La prima volta che seppi della sua esistenza avevo ancora i calzoni corti. Ero bambino, infatti, e in casa c'era un libro sui Mammiferi molto ben illustrato per quell'epoca di fotocolor chiassosi e stonati. Nelle tavole fuori testo di quel volume erano riprodotte superbe scene di vita selvaggia, i cui attori erano orsi, alci, zebre, ghepardi e così via. Sotto ognuna di quelle immagini ricorreva una scritta, un po' ermetica nel suo significato, ma proprio per questo capace di catturare la mia curiosità: New York, American Museum of Natural History. Com'era possibile? Mandrie di bisonti sullo sfondo della prateria in un museo? Venni poi a sapere - non ricordo quando - che quelle magistrali rappresentazioni erano dei diorami, cioè ambientazioni di animali "impagliati" (il termine più corretto è naturalizzati) entro fedeli ricostruzioni dei rispettivi habitat naturali. Restava un interrogativo: quali faraoniche proporzioni dovevano avere le vetrine di quel museo per accogliere intere famiglie di elefanti africani?

Quel libro, posso dirlo con certezza, agì con straordinaria efficacia nel fissare indelebilmente nel mio immaginario la suggestione del museo. È incredibile come piccole cose, magari comprate da un genitore su una bancarella, possano esercitare un'influenza duratura, quasi una sorta di imprinting, sul futuro di un essere umano. Ricordo come una vecchia collezione di dispense illustrate sull'evoluzione, inserite settimanalmente in un rotocalco, avesse agito allo stesso modo, facendo assurgere ad una dimensione mitica, nella mia fantasia, la figura di Darwin col suo patriarcale barbone.

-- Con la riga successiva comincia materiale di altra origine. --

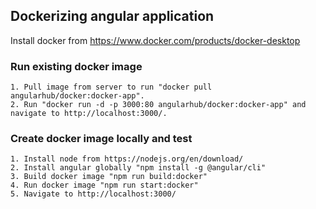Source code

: ## Dockerizing angular application

Install docker from https://www.docker.com/products/docker-desktop

### Run existing docker image

    1. Pull image from server to run "docker pull angularhub/docker:docker-app". 
    2. Run "docker run -d -p 3000:80 angularhub/docker:docker-app" and navigate to http://localhost:3000/. 

### Create docker image locally and test 
    1. Install node from https://nodejs.org/en/download/
    2. Install angular globally "npm install -g @angular/cli"
    3. Build docker image "npm run build:docker"
    4. Run docker image "npm run start:docker"
    5. Navigate to http://localhost:3000/ 


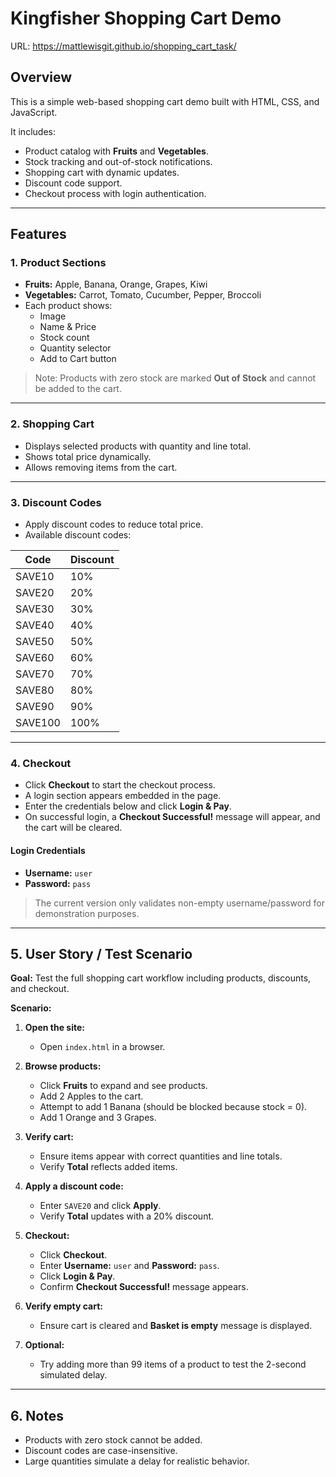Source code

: # Kingfisher Shopping Cart Demo

URL: https://mattlewisgit.github.io/shopping_cart_task/

## Overview
This is a simple web-based shopping cart demo built with HTML, CSS, and JavaScript.

It includes:

- Product catalog with **Fruits** and **Vegetables**.
- Stock tracking and out-of-stock notifications.
- Shopping cart with dynamic updates.
- Discount code support.
- Checkout process with login authentication.

---

## Features

### 1. Product Sections
- **Fruits:** Apple, Banana, Orange, Grapes, Kiwi
- **Vegetables:** Carrot, Tomato, Cucumber, Pepper, Broccoli
- Each product shows:  
  - Image  
  - Name & Price  
  - Stock count  
  - Quantity selector  
  - Add to Cart button  

> Note: Products with zero stock are marked **Out of Stock** and cannot be added to the cart.

---

### 2. Shopping Cart
- Displays selected products with quantity and line total.  
- Shows total price dynamically.  
- Allows removing items from the cart.

---

### 3. Discount Codes
- Apply discount codes to reduce total price.  
- Available discount codes:

| Code      | Discount |
|-----------|----------|
| SAVE10    | 10%      |
| SAVE20    | 20%      |
| SAVE30    | 30%      |
| SAVE40    | 40%      |
| SAVE50    | 50%      |
| SAVE60    | 60%      |
| SAVE70    | 70%      |
| SAVE80    | 80%      |
| SAVE90    | 90%      |
| SAVE100   | 100%     |

---

### 4. Checkout
- Click **Checkout** to start the checkout process.  
- A login section appears embedded in the page.  
- Enter the credentials below and click **Login & Pay**.  
- On successful login, a **Checkout Successful!** message will appear, and the cart will be cleared.

#### Login Credentials
- **Username:** `user`  
- **Password:** `pass`

> The current version only validates non-empty username/password for demonstration purposes.

---

## 5. User Story / Test Scenario

**Goal:** Test the full shopping cart workflow including products, discounts, and checkout.

**Scenario:**

1. **Open the site:**  
   - Open `index.html` in a browser.

2. **Browse products:**  
   - Click **Fruits** to expand and see products.  
   - Add 2 Apples to the cart.  
   - Attempt to add 1 Banana (should be blocked because stock = 0).  
   - Add 1 Orange and 3 Grapes.

3. **Verify cart:**  
   - Ensure items appear with correct quantities and line totals.  
   - Verify **Total** reflects added items.

4. **Apply a discount code:**  
   - Enter `SAVE20` and click **Apply**.  
   - Verify **Total** updates with a 20% discount.

5. **Checkout:**  
   - Click **Checkout**.  
   - Enter **Username:** `user` and **Password:** `pass`.  
   - Click **Login & Pay**.  
   - Confirm **Checkout Successful!** message appears.

6. **Verify empty cart:**  
   - Ensure cart is cleared and **Basket is empty** message is displayed.

7. **Optional:**  
   - Try adding more than 99 items of a product to test the 2-second simulated delay.

---

## 6. Notes
- Products with zero stock cannot be added.  
- Discount codes are case-insensitive.  
- Large quantities simulate a delay for realistic behavior.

La strada che mi ha portato a diventare un naturalista, a trasformare una passione dapprima acerba, poi via via più consapevole, in una professione, ha avuto origine senza dubbio da circostanze come quelle che ho appena ricordato e che solo a un adulto possono apparire futili. I manuali di orientamento agli studi, i consigli dei parenti, agirono semmai come potenziali depistaggi, almeno nel mio caso. Vivendo a Milano, il fascino del museo ebbe modo di agire su di me con particolare efficacia. Le domeniche in cui mia madre mi portava in tram ai giardini pubblici per visitare il Museo di storia naturale sono un ricordo, ancora oggi, di rara intensità: nelle grandi sale del museo mi pareva di immergermi ogni volta in un universo di scoperte, anche se conoscevo a memoria l'espressione di ogni animale che ammiccava dietro le vetrine.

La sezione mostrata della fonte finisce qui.